The Mrichchhakatika of Sudraka Translated by M.R. KALE Hailed as a Shakespearean play, written a few centuries before Shakespeare, Sudraka's Mrichchhakatika is one of the most signifi-cant Sanskrit dramas for more than a few reasons. Set in the ancient city of Ujjayani, Mrichchhakatika is "rife with romance, comedy, intrigue and a political subplot deteailing the overthrow of the city's despotic ruler by a shepherd, [and] is notable among extant Sanskrit dramas for its focus on a fictional scenario rather than on a classical tale or legend.

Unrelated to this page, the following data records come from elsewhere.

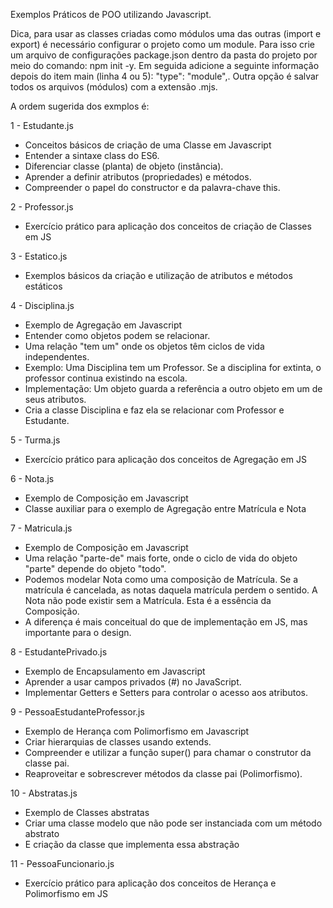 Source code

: Exemplos Práticos de POO utilizando Javascript.

Dica, para usar as classes criadas como módulos uma das outras (import e export) é necessário configurar o projeto como um module.
Para isso crie um arquivo de configurações package.json dentro da pasta do projeto por meio do comando: npm init -y.
Em seguida adicione a seguinte informação depois do item main (linha 4 ou 5): "type": "module",.
Outra opção é salvar todos os arquivos (módulos) com a extensão .mjs.

A ordem sugerida dos exmplos é:

1 - Estudante.js
- Conceitos básicos de criação de uma Classe em Javascript
- Entender a sintaxe class do ES6.
- Diferenciar classe (planta) de objeto (instância).
- Aprender a definir atributos (propriedades) e métodos.
- Compreender o papel do constructor e da palavra-chave this.

2 - Professor.js
- Exercício prático para aplicação dos conceitos de criação de Classes em JS

3 - Estatico.js
- Exemplos básicos da criação e utilização de atributos e métodos estáticos

4 - Disciplina.js
- Exemplo de Agregação em Javascript
- Entender como objetos podem se relacionar.
- Uma relação "tem um" onde os objetos têm ciclos de vida independentes.
- Exemplo: Uma Disciplina tem um Professor. Se a disciplina for extinta, o professor continua existindo na escola.
- Implementação: Um objeto guarda a referência a outro objeto em um de seus atributos.
- Cria a classe Disciplina e faz ela se relacionar com Professor e Estudante.

5 - Turma.js
- Exercício prático para aplicação dos conceitos de Agregação em JS

6 - Nota.js
- Exemplo de Composição em Javascript
- Classe auxiliar para o exemplo de Agregação entre Matrícula e Nota
  
7 - Matricula.js
- Exemplo de Composição em Javascript
- Uma relação "parte-de" mais forte, onde o ciclo de vida do objeto "parte" depende do objeto "todo".
- Podemos modelar Nota como uma composição de Matrícula. Se a matrícula é cancelada, as notas daquela matrícula perdem o sentido. A Nota não pode existir sem a Matrícula. Esta é a essência da Composição.
- A diferença é mais conceitual do que de implementação em JS, mas importante para o design.

8 - EstudantePrivado.js
- Exemplo de Encapsulamento em Javascript
- Aprender a usar campos privados (#) no JavaScript.
- Implementar Getters e Setters para controlar o acesso aos atributos.

9 - PessoaEstudanteProfessor.js
- Exemplo de Herança com Polimorfismo em Javascript
- Criar hierarquias de classes usando extends.
- Compreender e utilizar a função super() para chamar o construtor da classe pai.
- Reaproveitar e sobrescrever métodos da classe pai (Polimorfismo).

10 - Abstratas.js
 - Exemplo de Classes abstratas
 - Criar uma classe modelo que não pode ser instanciada com um método abstrato
 - E criação da classe que implementa essa abstração 

11 - PessoaFuncionario.js
- Exercício prático para aplicação dos conceitos de Herança e Polimorfismo em JS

Mrichchhakatika also departs from the traditions enumerated in the Natyashastra that specify that dramas should focus on the lives of the nobility and instead incorporates a large number of middle and lower caste characters who speak a wide range of Prakrit dialects." Much celebrated in the West because of its plot structure, following several successful nineteenth century translations and stage adaptations, Mrichchhakatika remains the prominent drama in Sanskrit widely translated, adapted and performed internationally.
This volume includes the text translated by M.R. Kale, along with relevant background essays and criticism, to enable the students of literature to understand long tradition of theatre in India on one hand; and on the other, its subsequent negotiations with the West, traversing, accommodating, negotiating and becoming what we call Modern Indian Drama, today.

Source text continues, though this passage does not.